[Exercise requirements] A single figure is required: the number of lines below in which the word "Escreva" occurs.

[Supplied entries]
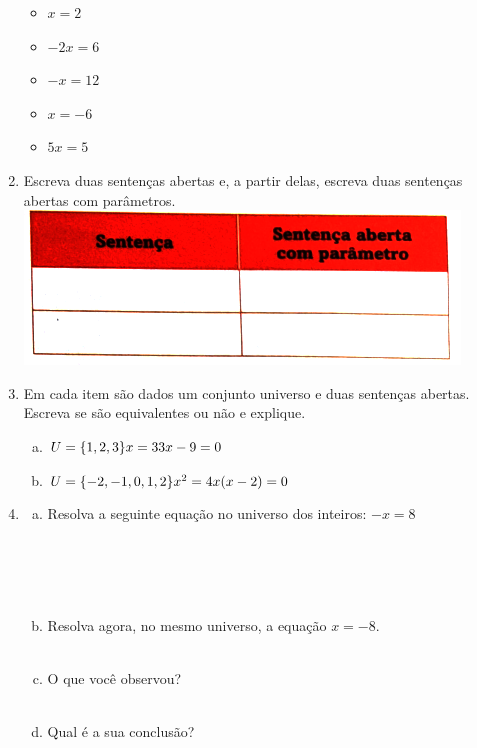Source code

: \documentclass[a4paper,14pt]{article}
\begin{document}
\begin{multicols}{2}
\begin{enumerate}
\begin{itemize}
    	    	\item $x = 2$
    	    	\item $-2x = 6$
    	    	\item $-x = 12$
    	    	\item $x = -6$
    	    	\item $5x = 5$
    	    \end{itemize}
        	\item Escreva duas sentenças abertas e, a partir delas, escreva duas sentenças abertas com parâmetros.
        	\includegraphics[width=1\linewidth]{imagens_6FMA33/tabela2}
        	\item Em cada item são dados um conjunto universo e duas sentenças abertas. Escreva se são equivalentes ou não e explique.
        	\begin{enumerate}[a)]
        		\item $U = \{1, 2, 3\} \\ x = 3 \\ 3x - 9 = 0$
        		\item $U = \{-2, -1, 0, 1, 2\} \\ x^2 = 4 \\ x(x - 2) = 0$
        	\end{enumerate}
        	\item \begin{enumerate}[a)]
        		\item Resolva a seguinte equação no universo dos inteiros: $-x = 8$ \\\\\\\\\\
        		\item Resolva agora, no mesmo universo, a equação $x = -8$. \\\\
        		\item O que você observou? \\\\
        		\item Qual é a sua conclusão? \\\\

\end{enumerate}
\end{enumerate}
\end{multicols}
\end{document}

[Expected answer] 2